WHAT IS EXPECTED: Below are lines of data, and only some are wanted. Please repeat exactly those from the line that has "3) Show Questions" through the line that has "1. Add support of conio2.h in the project.".

DATA SUPPLIED:

--*--

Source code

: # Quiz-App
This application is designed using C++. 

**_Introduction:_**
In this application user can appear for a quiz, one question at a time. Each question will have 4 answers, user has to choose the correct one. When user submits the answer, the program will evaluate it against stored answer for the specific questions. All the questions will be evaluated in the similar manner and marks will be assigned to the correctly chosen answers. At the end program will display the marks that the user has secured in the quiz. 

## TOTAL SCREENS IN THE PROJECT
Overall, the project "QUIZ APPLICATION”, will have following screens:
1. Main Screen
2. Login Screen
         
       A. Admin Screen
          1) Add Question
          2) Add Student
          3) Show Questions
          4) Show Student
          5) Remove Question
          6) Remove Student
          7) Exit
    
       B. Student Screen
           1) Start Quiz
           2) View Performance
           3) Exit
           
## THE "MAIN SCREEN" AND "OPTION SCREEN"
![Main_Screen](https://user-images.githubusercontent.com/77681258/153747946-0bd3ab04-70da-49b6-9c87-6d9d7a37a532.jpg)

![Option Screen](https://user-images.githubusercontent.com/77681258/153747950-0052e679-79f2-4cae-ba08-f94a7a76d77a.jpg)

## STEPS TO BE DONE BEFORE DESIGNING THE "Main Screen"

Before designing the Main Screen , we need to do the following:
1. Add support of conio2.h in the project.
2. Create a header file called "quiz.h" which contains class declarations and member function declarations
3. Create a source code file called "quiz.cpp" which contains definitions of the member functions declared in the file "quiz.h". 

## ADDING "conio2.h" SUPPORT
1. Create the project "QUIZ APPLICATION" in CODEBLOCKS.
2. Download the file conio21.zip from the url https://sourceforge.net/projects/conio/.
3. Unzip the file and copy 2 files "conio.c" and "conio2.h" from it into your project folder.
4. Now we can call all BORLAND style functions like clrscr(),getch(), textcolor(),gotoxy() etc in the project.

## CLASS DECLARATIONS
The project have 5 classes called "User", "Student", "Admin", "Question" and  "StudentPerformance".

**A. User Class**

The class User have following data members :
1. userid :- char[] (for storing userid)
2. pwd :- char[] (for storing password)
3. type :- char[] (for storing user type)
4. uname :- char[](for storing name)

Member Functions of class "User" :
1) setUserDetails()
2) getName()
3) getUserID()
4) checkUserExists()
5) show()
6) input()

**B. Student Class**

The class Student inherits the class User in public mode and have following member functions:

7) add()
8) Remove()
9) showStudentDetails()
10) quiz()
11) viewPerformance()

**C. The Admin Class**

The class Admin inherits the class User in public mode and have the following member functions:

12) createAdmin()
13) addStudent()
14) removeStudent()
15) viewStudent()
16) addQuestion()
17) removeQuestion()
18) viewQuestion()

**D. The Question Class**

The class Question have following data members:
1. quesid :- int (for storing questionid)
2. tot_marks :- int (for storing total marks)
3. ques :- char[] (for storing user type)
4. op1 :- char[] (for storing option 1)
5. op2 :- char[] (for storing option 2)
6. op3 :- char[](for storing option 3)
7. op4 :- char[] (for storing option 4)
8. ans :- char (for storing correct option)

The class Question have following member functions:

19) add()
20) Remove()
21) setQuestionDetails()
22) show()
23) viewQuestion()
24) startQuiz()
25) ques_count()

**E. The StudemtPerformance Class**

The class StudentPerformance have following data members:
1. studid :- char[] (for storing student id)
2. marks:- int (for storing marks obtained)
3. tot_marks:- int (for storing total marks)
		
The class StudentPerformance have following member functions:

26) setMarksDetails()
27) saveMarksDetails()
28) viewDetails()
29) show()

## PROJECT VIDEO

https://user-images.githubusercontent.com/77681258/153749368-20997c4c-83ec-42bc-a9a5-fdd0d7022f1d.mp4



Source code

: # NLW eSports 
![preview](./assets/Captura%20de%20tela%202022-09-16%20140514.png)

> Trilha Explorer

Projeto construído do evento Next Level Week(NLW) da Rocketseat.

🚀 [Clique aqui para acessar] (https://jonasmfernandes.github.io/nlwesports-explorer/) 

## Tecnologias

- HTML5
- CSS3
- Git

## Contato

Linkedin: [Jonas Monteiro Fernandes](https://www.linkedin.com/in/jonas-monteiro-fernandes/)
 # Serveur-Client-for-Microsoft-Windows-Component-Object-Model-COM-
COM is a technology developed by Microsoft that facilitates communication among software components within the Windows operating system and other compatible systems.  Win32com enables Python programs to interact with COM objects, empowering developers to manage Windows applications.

--*--

EXERCISE OUTPUT:
          3) Show Questions
          4) Show Student
          5) Remove Question
          6) Remove Student
          7) Exit
    
       B. Student Screen
           1) Start Quiz
           2) View Performance
           3) Exit
           
## THE "MAIN SCREEN" AND "OPTION SCREEN"
![Main_Screen](https://user-images.githubusercontent.com/77681258/153747946-0bd3ab04-70da-49b6-9c87-6d9d7a37a532.jpg)

![Option Screen](https://user-images.githubusercontent.com/77681258/153747950-0052e679-79f2-4cae-ba08-f94a7a76d77a.jpg)

## STEPS TO BE DONE BEFORE DESIGNING THE "Main Screen"

Before designing the Main Screen , we need to do the following:
1. Add support of conio2.h in the project.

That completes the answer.